1. 蛋白表达优化：天然顺序（VP0-VP3-VP1）表达时VP0占比达60%，调整顺序后表达更均衡。
2. 培养条件：pH 7诱导72小时时蛋白产量最高，pH 8导致细胞死亡。
3. 标签定位：His₆
   插入VP1-GH环或VP1/VP3 C端时，电镜显示完整30 nm颗粒，而N端标签导致大量五聚体堆积。

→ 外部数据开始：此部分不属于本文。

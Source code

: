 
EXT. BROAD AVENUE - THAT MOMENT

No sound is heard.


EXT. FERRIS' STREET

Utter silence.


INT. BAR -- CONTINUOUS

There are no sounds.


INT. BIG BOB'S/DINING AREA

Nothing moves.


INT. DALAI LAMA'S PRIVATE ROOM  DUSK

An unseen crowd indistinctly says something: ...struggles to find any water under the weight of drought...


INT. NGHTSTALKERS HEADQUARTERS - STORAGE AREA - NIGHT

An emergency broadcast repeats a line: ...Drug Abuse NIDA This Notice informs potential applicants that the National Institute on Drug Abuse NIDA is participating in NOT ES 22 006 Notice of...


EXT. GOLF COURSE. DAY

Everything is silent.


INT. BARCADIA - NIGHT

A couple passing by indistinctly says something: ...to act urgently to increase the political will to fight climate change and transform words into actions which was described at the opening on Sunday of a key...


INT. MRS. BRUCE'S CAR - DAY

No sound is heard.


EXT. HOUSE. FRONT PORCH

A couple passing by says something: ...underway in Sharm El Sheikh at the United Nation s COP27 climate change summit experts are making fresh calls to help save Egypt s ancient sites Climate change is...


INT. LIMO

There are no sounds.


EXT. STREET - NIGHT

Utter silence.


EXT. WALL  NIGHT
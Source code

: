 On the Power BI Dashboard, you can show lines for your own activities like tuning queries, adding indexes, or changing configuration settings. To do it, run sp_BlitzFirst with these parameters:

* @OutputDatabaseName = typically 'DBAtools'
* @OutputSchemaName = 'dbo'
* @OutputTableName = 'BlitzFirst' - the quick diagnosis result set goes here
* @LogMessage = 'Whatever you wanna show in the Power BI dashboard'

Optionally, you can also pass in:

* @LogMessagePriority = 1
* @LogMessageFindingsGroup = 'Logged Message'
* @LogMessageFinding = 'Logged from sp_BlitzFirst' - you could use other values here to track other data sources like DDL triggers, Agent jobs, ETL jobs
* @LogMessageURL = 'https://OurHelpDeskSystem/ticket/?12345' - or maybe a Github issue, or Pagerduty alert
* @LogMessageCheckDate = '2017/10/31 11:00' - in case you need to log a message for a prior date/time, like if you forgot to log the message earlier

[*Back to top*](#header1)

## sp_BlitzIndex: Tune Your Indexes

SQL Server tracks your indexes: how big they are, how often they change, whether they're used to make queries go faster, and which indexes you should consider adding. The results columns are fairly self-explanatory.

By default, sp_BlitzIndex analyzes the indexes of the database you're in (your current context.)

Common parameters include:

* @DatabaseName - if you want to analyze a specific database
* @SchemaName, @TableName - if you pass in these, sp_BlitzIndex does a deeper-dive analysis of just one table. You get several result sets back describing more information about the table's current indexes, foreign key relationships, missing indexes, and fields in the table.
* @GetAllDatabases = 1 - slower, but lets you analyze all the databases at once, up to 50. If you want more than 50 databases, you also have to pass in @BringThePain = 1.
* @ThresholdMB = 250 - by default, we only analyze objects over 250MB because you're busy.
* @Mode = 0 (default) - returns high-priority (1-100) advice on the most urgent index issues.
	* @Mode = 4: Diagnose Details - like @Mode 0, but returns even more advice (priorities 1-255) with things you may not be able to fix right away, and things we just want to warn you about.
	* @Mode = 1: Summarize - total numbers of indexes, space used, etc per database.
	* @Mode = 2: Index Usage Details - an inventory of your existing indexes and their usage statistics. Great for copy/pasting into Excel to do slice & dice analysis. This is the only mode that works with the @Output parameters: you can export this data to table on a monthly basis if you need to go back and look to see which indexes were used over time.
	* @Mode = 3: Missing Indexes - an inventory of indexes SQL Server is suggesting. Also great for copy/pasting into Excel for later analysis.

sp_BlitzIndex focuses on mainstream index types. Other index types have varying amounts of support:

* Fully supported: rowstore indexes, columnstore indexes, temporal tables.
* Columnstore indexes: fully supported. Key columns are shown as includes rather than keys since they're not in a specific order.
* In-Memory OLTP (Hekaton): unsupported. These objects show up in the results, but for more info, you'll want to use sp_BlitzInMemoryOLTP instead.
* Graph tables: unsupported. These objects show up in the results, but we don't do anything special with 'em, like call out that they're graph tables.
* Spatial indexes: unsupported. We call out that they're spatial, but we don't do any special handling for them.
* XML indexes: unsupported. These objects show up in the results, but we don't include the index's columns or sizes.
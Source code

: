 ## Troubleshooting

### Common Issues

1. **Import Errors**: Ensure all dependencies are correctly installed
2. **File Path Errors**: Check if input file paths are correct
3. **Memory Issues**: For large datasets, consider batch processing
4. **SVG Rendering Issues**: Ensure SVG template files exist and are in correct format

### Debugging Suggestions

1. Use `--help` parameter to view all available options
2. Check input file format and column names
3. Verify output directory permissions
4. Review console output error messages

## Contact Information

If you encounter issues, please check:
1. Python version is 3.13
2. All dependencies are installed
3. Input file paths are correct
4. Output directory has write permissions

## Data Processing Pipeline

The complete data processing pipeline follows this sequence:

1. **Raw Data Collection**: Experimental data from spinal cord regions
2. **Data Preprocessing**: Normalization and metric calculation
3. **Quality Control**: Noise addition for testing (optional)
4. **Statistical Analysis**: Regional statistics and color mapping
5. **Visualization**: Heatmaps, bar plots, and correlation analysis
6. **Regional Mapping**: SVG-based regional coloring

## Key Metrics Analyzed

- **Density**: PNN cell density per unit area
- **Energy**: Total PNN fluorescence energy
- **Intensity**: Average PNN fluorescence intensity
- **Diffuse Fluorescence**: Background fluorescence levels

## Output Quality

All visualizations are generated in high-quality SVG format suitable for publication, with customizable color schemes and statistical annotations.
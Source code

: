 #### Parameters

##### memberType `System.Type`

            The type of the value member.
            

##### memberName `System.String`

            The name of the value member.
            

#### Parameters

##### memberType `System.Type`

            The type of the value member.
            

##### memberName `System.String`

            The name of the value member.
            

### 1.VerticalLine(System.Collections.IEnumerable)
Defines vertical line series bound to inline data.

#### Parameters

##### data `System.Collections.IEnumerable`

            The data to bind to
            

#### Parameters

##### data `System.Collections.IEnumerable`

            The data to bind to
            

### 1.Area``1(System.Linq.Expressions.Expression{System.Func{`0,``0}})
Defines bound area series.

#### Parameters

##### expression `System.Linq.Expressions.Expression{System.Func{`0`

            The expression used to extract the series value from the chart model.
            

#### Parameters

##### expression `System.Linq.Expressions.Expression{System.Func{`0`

4. 纯化效率：3CH（VP3-C端标签）的VLPs得率与常规纯化相当，1CH（VP1-C端标签）下降50%。

Discussion
该研究首次在毕赤酵母中实现FMDV VLPs的3C非依赖生产：
• 突破性发现表达盒顺序可调控亚基比例，VP0天然高表达特性可能与酵母翻译机制相关
• 结构指导的标签插入策略：G-H环作为抗原表位区，其修饰不影响组装，为多价疫苗设计提供可能
• 酸稳定性突变体（N1017D/H2145Y）耐受pH 7培养环境，解决了传统FMDV颗粒的pH敏感性难题
相比哺乳动物细胞系统，该方法成本降低80%，且规避了生物安全风险，为发展中国家FMD防控提供了可规模化生产的疫苗候选平台。